Клах вышел на нужное место безошибочно. Следом подошёл Нарти с вяло упирающимся мальчишкой.
— Смотри, — сказал Клах. — Хорошо смотри.
При виде непохороненного трупа мальчишка замер.
— Убивать будете? — хрипло спросил он.
— Вот ещё… Мы тебя сейчас и вовсе развяжем, а дальше ты сам пойдёшь. Сюда тебя привели, чтобы ты убедился — назад тебе дороги нет. Это ведь из ваших кто-то?
— Из наших. Тилка это, гад проклятый. Он меня старше на год и бил всегда. И девчонкам прохода не давал, и даже с матерями дрался. Не слушал никого, думал, он самый умный.

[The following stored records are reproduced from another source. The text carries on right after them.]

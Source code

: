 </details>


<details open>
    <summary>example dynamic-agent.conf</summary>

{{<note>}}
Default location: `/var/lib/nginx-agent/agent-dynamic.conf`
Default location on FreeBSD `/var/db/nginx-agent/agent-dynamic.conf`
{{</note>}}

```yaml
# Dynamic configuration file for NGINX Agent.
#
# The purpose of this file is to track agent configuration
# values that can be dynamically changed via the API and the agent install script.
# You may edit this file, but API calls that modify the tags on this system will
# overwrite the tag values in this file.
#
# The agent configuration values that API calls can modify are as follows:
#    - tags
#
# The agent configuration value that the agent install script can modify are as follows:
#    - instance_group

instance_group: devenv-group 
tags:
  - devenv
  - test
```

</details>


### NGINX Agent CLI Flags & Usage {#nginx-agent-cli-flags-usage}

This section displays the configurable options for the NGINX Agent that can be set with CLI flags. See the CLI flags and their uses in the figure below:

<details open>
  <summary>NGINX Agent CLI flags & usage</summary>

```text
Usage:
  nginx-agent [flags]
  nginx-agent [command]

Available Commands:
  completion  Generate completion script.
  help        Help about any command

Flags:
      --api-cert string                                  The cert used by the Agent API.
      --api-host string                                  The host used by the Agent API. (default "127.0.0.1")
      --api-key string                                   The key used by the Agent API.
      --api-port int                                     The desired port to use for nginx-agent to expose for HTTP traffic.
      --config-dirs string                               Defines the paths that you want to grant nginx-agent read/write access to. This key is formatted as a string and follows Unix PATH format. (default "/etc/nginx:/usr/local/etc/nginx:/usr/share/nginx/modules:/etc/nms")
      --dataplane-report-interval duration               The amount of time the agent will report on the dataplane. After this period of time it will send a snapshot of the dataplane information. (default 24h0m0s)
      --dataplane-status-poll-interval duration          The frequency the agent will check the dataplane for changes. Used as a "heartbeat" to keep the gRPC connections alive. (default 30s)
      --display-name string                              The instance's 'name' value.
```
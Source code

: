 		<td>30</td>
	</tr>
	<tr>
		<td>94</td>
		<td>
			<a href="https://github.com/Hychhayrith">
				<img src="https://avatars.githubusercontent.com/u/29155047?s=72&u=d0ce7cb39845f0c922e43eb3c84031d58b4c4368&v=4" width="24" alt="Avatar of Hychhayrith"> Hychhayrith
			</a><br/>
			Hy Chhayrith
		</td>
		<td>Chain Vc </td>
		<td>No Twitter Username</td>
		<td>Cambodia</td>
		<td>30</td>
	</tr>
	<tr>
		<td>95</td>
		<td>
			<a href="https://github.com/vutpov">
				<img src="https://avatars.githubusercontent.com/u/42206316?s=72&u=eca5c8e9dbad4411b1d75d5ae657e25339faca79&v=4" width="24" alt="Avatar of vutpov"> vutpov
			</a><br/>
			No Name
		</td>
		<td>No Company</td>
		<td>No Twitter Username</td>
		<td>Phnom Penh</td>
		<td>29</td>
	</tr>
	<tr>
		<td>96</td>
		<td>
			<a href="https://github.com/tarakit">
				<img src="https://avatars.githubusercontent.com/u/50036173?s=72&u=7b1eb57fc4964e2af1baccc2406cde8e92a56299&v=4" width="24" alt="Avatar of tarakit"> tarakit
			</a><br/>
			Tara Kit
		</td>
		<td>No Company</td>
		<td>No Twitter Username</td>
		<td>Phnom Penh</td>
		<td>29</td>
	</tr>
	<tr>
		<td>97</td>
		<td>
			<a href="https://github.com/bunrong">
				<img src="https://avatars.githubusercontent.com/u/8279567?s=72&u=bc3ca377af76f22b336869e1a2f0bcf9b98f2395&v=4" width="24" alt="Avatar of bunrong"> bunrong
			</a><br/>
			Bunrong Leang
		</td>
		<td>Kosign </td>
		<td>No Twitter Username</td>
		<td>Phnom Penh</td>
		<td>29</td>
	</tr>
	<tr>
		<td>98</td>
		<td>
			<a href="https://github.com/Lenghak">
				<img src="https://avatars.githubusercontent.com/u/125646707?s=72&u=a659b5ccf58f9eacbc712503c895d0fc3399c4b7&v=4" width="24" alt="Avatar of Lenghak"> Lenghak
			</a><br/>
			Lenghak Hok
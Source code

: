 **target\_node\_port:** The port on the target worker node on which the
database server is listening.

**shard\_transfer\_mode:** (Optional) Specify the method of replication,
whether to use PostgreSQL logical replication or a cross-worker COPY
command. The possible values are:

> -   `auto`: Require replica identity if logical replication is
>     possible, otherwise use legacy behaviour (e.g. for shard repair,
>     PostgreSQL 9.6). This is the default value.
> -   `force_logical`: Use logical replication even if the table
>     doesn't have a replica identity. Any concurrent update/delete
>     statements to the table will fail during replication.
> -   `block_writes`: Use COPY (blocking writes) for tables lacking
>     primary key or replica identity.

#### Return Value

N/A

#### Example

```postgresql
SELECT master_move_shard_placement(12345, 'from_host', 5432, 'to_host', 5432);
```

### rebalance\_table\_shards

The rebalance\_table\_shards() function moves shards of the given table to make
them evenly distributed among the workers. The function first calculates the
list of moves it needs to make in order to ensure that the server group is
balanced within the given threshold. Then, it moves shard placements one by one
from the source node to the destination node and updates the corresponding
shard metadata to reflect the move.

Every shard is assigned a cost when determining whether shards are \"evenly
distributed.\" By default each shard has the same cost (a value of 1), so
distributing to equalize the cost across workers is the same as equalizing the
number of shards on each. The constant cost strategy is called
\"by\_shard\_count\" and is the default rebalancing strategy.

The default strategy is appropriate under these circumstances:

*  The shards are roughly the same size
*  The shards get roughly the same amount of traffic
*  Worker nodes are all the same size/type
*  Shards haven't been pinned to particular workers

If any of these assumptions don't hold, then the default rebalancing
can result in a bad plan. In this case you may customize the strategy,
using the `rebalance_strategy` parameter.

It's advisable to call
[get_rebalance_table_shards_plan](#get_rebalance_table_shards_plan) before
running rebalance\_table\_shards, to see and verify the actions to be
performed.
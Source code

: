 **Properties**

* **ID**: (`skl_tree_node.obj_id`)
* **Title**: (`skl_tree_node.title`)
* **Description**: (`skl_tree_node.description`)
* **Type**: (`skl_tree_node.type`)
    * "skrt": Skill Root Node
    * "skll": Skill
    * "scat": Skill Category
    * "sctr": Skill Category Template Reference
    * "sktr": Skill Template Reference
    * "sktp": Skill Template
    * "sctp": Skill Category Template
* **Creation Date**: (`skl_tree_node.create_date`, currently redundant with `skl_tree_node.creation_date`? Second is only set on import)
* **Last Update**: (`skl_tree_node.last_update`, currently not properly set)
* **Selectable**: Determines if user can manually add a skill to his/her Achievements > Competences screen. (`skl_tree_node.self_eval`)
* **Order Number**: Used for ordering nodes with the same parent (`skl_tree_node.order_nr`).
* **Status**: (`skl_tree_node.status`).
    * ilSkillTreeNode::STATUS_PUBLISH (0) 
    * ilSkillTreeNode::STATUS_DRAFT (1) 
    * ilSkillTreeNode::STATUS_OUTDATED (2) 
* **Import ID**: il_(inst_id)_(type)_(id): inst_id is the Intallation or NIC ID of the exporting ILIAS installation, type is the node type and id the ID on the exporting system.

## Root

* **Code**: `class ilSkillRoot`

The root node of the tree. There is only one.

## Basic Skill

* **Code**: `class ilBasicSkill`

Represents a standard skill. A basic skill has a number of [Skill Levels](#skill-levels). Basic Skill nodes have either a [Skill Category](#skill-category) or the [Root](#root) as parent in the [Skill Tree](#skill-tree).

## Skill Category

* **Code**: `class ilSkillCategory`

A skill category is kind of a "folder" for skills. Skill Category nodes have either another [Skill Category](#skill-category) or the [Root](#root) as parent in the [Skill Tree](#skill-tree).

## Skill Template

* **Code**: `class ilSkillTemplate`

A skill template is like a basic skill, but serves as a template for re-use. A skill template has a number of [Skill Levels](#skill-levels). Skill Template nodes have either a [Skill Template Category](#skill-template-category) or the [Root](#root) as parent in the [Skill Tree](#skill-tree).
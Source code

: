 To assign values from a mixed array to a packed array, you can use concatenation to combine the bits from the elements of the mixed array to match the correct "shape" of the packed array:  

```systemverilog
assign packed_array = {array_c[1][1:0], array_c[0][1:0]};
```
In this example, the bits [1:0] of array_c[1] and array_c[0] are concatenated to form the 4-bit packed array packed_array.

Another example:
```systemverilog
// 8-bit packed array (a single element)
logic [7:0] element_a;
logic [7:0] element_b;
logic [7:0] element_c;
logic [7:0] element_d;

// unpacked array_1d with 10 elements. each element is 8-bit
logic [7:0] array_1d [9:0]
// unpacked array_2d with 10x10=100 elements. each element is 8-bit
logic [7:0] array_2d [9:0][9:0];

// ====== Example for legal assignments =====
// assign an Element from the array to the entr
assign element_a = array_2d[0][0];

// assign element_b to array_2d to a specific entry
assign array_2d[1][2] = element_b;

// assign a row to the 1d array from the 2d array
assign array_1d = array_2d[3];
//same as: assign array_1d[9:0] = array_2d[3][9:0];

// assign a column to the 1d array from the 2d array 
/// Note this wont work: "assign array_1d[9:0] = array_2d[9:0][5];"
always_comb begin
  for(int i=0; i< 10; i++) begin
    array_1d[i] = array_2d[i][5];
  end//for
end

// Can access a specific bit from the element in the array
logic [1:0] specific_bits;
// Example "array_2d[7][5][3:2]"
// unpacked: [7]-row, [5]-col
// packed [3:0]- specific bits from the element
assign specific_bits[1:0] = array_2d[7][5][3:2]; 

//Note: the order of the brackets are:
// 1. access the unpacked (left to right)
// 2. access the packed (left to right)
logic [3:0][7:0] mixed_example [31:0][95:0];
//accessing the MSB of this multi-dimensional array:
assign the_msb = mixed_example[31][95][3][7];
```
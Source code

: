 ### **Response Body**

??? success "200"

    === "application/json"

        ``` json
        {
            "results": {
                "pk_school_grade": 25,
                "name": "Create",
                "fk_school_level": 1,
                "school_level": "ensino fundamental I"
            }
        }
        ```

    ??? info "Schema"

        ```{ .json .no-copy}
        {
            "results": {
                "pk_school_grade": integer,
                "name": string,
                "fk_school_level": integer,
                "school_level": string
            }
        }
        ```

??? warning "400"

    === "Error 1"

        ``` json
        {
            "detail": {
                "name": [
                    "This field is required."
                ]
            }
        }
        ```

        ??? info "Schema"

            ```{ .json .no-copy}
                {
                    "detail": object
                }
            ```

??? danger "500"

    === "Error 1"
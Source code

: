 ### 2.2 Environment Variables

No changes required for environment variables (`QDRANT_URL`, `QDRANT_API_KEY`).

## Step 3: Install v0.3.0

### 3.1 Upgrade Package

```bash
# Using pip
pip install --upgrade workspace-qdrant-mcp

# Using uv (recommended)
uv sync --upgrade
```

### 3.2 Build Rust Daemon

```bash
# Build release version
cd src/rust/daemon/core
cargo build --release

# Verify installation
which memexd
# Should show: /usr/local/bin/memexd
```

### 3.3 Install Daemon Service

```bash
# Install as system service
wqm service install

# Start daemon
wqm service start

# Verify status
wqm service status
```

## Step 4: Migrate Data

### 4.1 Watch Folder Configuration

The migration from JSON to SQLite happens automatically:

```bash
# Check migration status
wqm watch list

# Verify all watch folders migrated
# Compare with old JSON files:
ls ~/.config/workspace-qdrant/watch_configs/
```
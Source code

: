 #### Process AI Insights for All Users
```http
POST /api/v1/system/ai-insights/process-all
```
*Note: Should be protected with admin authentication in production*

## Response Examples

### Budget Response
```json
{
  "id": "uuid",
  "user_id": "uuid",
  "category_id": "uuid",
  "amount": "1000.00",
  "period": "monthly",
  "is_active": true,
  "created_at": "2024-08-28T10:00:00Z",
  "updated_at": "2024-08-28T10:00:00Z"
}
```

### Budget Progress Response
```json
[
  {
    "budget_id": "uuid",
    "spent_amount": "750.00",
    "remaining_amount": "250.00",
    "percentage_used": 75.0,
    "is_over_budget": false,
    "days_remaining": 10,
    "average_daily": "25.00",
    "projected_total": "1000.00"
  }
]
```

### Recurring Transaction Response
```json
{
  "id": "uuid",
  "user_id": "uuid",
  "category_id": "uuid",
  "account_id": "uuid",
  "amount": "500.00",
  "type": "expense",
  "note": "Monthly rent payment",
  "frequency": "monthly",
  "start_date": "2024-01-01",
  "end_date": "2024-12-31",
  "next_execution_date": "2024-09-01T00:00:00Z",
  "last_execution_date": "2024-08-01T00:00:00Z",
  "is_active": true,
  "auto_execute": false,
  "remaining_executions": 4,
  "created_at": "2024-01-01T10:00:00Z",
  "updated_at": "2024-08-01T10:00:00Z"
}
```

Вот его и выгнали, давно уже.
— Понятно. А ты, значит, паинька, весь из себя хороший. Ни с кем никогда не дрался…
— А чего они…
— Тихо, тихо… Тебе слова не давали, и верёвки покуда не развязали. Я тебя прежде не видел, а всё про тебя знаю. У матерей еду воровал?
— Так ведь жрать охота.
— Жрать ты мастер, это верно. Такого как ты, легче убить, чем прокормить. Девчонок бил?
— Это, чтобы не зазнавались…
— Ври кому другому, а мне не смей. Матери грубил, не слушался?
— А чего она командует, словно маленьким?
— Это ты правильно сказал. Ты теперь большой, вот и живи сам, как знаешь. Никто тобой не командует, никому ты не нужен. Хочешь, ложись тут рядом с Тилкой и помирай. Хочешь — что хочешь делай. Матери тебя выгнали, им до тебя больше дела нет. Да и нам ты не больно нужен; верёвку только заберу, и ступай себе к моховым тараканам.
Верёвку Клах распутывал тщательно, не торопясь, хотя мог и просто перерезать. Но не резал, показывая, что верёвка — вещь нужная и зря её портить не следует. А связанный может и подождать.
Мальчишка стоял смирно, только лицо кривилось в безнадёжных попытках сдержать слёзы. Потом он, так и не дождавшись, пока Клах распутает узы, опустился в мох и заплакал.
— Чего ревёшь? — спросил Клах. — Раньше надо было думать. Вёл бы себя как следует, никто бы тебя не выгнал.
— Вы меня теперь тоже прогоните?..
— А это мы поглядим… — Клах, наконец, распустил неподатливый узел и принялся сматывать верёвку. — Нам с товарищем подпасок нужен. Видишь, телят сколько? Вдвоём умаешься бегать. Работать станешь — возьмём к себе.
— Я… Я стану! Я умею с телятами!
— Раз умеешь, то гуртуй их плотней и пошли во-он туда! Видишь, где сопочка виднеется.
— Так это же от берега, это же в Прорву!
— Мы тебя не спрашивать взяли, а дело выполнять. Сказано в Прорву гнать, вот и гони. На верёвку твою заместо кнута.
Мальчишка споро смотал лишек верёвки и щёлкнул оставшимся концом так, что и у Клаха такого хлопка не получалось.
— Эй, шалые, пошли-пошли! Неча прохлажаться!
Телята, расползшиеся кто куда, сразу сгруппировались и дружно принялись месить копытами мох.
Дорога была только что разведана, и потому шли ходом, не опасаясь ни промоин, ни тараканьих гнёзд, ни просто топкого места, так что к полудню на горизонте чётко обозначился лесистый остров. Вот только лесистым его назвать язык не поворачивался. Деревья там если и оставались, то поваленные и изломанные словно растопочная щепа. Нутро холма разверзлось, мутно-жёлтое облако колыхалось над вершиной. Утренний ветер давно стих, но можно было представить, как неведомая напасть плывёт в сторону селения, чтобы рухнуть на головы людей.